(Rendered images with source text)
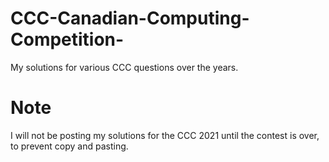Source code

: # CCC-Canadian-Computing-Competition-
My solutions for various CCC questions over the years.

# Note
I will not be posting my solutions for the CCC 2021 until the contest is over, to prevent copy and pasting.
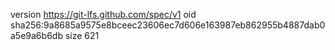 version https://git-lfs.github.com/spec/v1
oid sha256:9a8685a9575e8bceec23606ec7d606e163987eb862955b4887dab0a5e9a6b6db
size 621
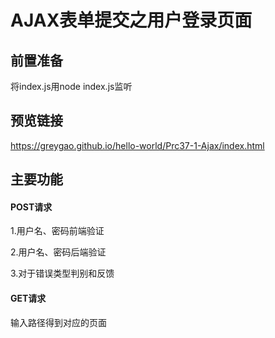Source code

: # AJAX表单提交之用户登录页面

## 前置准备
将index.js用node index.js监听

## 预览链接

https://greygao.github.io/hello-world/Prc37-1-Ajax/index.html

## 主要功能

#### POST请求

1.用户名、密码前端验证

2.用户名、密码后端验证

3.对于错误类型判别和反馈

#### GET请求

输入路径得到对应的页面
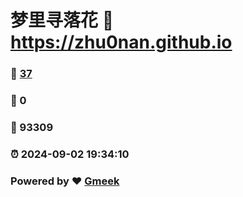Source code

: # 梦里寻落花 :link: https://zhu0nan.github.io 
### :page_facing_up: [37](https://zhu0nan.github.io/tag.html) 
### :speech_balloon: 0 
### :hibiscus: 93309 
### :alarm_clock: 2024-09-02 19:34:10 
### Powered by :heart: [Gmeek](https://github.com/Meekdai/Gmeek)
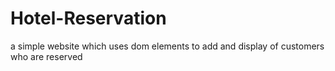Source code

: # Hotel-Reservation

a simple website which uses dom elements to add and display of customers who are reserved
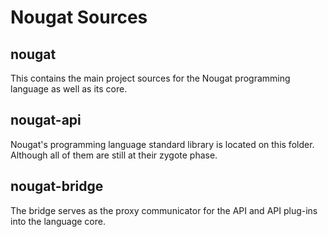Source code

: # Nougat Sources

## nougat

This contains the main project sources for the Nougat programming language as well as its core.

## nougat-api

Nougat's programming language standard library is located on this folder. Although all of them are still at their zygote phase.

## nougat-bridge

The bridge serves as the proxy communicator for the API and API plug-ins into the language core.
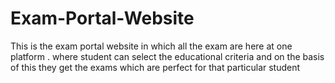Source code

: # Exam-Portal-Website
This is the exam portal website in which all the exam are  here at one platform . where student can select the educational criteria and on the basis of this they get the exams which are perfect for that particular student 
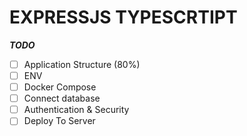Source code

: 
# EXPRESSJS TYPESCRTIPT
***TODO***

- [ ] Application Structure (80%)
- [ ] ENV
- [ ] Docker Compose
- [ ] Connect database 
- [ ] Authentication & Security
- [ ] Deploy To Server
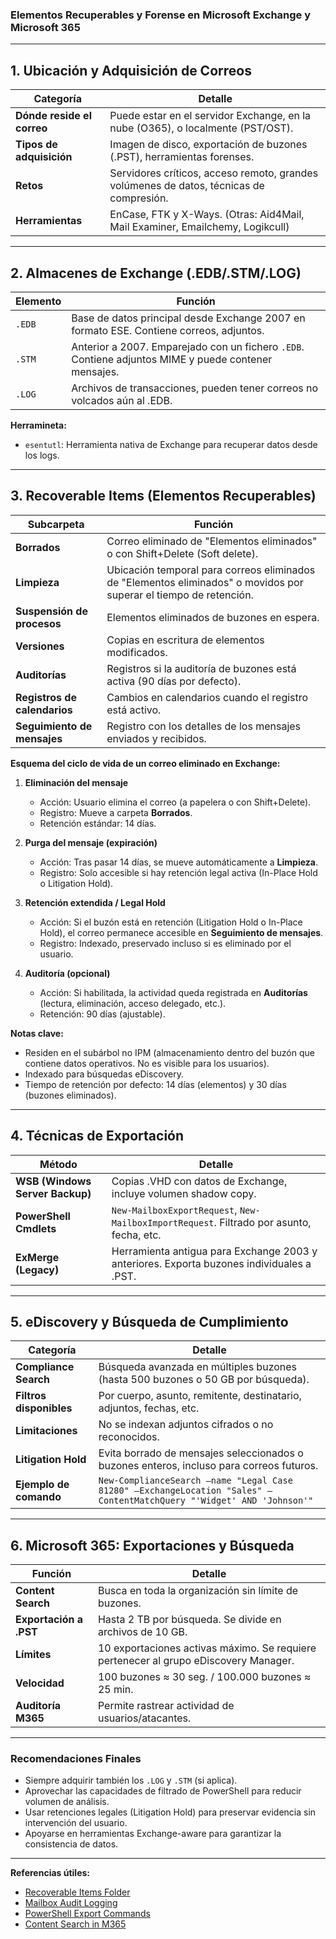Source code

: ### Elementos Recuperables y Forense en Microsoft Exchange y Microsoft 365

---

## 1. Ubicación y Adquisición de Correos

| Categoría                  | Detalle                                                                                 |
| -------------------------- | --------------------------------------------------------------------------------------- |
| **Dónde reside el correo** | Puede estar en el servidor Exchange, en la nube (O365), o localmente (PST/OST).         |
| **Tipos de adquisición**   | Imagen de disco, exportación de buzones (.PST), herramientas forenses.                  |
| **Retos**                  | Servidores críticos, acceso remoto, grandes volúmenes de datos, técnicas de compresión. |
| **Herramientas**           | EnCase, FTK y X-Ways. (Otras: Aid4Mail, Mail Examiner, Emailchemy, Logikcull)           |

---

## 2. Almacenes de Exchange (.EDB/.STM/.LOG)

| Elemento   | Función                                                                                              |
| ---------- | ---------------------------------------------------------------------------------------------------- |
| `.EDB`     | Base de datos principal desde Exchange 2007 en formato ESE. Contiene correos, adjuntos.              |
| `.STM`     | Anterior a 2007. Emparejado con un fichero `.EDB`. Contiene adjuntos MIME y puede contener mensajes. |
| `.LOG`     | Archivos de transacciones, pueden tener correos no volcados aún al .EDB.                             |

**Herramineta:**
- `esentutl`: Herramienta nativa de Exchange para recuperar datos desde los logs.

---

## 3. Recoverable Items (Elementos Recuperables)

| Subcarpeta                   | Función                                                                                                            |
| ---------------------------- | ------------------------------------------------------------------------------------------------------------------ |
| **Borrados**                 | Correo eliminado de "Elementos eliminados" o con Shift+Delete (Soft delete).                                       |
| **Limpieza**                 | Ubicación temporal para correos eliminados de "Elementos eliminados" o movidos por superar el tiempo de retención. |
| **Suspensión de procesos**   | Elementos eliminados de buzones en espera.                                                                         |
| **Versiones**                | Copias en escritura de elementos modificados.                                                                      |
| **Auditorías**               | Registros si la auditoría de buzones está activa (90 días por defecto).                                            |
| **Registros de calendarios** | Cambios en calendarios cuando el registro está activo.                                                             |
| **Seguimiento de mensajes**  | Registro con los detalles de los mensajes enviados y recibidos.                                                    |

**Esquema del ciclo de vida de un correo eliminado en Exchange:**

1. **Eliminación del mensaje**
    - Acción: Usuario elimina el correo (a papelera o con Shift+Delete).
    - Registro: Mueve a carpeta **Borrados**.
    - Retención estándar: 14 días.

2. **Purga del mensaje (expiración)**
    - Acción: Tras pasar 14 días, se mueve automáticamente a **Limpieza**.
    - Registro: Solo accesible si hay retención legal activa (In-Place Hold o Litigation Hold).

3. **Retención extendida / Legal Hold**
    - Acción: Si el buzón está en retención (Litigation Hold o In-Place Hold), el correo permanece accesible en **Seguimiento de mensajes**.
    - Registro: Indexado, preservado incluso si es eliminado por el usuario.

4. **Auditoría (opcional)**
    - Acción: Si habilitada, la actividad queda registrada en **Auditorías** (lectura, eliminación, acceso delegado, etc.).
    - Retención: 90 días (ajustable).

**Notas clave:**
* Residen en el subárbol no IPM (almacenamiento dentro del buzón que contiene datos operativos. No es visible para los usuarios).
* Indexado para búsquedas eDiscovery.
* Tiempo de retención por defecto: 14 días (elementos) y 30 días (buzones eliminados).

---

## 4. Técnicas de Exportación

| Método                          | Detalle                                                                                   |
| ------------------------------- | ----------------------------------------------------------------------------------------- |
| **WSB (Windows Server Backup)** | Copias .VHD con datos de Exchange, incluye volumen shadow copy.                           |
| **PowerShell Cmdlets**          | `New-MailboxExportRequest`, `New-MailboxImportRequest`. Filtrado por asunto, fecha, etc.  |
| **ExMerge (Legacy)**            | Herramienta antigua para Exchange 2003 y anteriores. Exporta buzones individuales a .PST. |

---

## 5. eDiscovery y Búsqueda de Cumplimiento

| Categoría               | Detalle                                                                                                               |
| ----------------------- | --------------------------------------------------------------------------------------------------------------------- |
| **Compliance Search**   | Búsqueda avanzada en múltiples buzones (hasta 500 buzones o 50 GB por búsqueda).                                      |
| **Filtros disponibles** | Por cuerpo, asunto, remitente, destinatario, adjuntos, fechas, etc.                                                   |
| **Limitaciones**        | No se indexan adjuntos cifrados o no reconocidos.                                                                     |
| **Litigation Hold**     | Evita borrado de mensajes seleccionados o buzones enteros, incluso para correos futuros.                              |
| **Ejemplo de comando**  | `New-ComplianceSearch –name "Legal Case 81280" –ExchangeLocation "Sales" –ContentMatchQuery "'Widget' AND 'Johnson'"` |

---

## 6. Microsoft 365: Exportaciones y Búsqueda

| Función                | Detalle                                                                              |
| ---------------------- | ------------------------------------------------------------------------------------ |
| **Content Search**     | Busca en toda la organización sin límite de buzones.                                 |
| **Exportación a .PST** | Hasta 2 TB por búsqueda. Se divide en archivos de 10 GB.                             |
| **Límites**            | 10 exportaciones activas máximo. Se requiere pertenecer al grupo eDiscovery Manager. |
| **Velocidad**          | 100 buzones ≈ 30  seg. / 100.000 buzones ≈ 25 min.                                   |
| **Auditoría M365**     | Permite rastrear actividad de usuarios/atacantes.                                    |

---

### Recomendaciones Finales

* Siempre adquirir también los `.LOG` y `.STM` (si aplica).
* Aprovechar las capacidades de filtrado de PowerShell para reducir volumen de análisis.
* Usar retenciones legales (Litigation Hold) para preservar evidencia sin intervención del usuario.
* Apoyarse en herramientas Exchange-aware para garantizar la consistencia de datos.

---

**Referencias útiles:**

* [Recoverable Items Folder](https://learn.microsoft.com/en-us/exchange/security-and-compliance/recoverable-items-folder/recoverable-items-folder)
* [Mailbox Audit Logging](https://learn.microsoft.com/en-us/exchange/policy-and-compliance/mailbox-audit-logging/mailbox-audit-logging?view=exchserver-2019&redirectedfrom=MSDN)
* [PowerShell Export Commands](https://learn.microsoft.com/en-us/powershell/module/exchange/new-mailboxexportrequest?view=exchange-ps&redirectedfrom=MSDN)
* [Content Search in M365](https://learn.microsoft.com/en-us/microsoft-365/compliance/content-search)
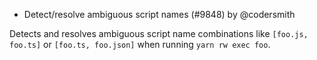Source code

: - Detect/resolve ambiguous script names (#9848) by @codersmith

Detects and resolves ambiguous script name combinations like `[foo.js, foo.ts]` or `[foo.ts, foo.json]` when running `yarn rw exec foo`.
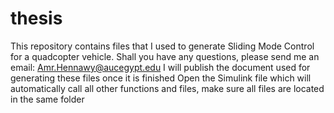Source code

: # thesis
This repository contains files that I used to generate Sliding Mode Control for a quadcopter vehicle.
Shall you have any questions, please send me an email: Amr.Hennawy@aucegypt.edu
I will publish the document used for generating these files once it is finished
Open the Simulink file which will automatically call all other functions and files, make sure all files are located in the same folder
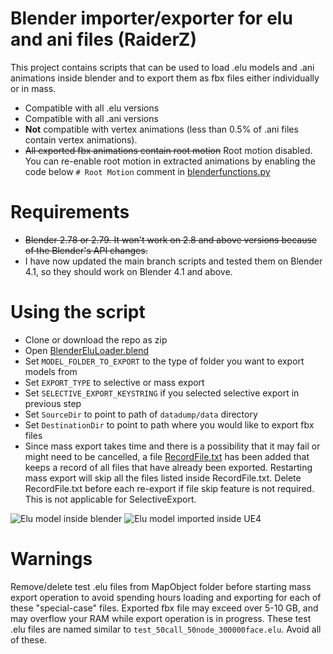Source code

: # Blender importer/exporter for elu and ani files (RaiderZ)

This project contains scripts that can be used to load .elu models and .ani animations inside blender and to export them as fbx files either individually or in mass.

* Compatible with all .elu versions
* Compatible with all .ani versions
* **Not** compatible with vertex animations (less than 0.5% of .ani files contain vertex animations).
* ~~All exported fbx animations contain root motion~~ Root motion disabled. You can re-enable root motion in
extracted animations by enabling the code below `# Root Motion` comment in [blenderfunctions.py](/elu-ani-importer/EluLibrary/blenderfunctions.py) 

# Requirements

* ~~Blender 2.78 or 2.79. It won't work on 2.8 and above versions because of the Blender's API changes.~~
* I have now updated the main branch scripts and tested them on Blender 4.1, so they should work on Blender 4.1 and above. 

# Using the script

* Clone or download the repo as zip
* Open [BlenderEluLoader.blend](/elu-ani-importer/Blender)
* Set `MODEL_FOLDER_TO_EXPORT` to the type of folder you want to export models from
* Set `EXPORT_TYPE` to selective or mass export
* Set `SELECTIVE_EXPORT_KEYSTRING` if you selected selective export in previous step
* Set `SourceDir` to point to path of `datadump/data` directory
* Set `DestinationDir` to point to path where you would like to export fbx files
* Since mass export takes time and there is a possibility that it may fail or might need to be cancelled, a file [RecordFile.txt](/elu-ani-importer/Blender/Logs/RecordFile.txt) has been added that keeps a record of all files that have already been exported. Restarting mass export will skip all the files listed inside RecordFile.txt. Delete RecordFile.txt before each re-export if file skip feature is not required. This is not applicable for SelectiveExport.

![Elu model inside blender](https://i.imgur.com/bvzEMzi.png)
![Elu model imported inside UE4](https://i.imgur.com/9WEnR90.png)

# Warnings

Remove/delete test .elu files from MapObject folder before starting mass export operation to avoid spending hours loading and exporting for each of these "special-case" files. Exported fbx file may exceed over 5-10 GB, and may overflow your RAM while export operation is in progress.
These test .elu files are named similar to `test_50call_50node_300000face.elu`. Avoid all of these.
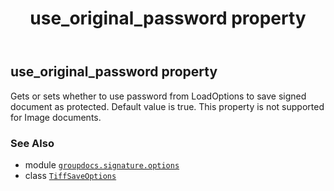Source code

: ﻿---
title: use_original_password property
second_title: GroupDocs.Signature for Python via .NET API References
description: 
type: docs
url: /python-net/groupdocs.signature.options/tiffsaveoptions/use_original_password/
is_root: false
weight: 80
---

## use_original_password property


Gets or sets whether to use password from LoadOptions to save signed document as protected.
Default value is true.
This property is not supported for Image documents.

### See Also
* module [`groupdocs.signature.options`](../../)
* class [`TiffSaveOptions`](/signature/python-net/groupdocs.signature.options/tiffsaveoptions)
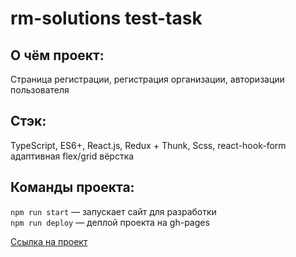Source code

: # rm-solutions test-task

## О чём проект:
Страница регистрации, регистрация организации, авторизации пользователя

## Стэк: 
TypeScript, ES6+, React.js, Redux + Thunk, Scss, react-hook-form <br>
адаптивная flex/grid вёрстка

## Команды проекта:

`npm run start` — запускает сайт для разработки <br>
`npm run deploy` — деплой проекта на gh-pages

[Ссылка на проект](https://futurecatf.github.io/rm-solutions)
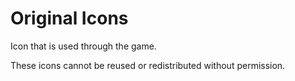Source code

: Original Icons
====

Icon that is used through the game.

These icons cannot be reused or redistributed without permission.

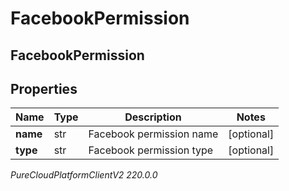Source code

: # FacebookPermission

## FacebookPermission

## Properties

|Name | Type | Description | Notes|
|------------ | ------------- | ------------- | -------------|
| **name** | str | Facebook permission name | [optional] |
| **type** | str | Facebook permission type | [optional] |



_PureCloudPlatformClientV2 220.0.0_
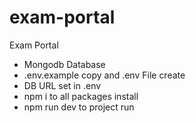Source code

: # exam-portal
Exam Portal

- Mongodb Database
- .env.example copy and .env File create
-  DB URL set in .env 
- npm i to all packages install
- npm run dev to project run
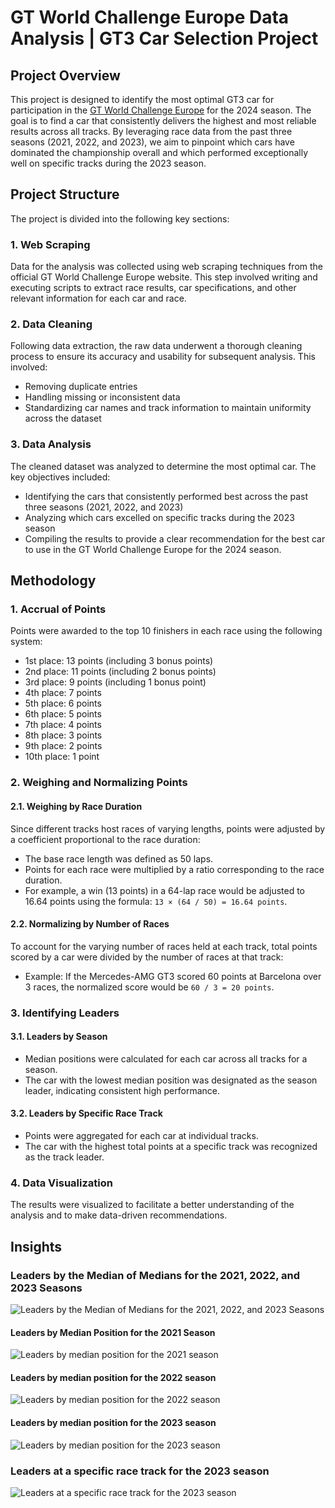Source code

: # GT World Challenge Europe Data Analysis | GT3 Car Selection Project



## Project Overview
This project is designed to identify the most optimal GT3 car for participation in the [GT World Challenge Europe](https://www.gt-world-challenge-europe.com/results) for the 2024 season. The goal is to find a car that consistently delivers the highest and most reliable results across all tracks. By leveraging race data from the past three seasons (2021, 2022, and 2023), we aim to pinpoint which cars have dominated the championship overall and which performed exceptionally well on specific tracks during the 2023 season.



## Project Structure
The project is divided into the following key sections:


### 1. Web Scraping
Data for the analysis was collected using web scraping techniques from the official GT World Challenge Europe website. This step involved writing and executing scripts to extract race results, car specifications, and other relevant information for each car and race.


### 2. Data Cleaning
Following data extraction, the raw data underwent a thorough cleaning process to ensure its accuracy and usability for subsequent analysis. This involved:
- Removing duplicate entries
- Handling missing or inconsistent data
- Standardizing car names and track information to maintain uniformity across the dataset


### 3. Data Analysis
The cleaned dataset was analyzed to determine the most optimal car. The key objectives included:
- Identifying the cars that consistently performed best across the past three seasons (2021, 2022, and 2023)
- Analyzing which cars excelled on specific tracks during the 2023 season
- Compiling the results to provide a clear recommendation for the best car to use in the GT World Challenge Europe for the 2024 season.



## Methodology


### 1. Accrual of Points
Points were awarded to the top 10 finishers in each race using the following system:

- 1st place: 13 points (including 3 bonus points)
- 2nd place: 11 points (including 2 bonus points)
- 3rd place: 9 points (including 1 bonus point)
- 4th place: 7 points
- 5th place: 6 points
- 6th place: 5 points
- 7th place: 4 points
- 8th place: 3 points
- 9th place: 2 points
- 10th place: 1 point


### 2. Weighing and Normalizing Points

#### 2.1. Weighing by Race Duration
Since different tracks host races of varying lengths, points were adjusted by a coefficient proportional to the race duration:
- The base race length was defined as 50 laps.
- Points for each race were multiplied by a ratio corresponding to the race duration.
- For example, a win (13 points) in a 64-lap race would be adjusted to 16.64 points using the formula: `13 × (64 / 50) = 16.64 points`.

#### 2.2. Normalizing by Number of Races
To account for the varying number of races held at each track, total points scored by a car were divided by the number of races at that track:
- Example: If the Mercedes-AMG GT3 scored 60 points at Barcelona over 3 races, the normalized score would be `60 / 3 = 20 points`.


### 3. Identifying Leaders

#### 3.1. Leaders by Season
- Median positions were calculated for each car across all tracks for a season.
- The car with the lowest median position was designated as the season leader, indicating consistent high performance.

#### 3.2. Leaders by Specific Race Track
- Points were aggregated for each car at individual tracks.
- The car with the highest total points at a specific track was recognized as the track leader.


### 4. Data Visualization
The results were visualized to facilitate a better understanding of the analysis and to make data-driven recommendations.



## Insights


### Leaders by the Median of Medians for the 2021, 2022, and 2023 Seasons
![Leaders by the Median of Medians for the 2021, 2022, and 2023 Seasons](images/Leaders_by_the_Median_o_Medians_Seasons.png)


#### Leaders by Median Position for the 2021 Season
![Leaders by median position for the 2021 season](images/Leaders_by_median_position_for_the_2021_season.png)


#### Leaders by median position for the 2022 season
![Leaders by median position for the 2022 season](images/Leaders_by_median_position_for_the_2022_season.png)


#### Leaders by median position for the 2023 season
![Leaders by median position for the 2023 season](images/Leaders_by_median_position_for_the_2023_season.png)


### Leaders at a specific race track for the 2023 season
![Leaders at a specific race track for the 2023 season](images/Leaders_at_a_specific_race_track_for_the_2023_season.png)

WHAT THE TASK REQUIRES: The word "días" appears in some of the lines above. Copy those lines.

WRITTEN RESPONSE:
| **Auditorías**               | Registros si la auditoría de buzones está activa (90 días por defecto).                                            |
    - Retención estándar: 14 días.
    - Acción: Tras pasar 14 días, se mueve automáticamente a **Limpieza**.
    - Retención: 90 días (ajustable).
* Tiempo de retención por defecto: 14 días (elementos) y 30 días (buzones eliminados).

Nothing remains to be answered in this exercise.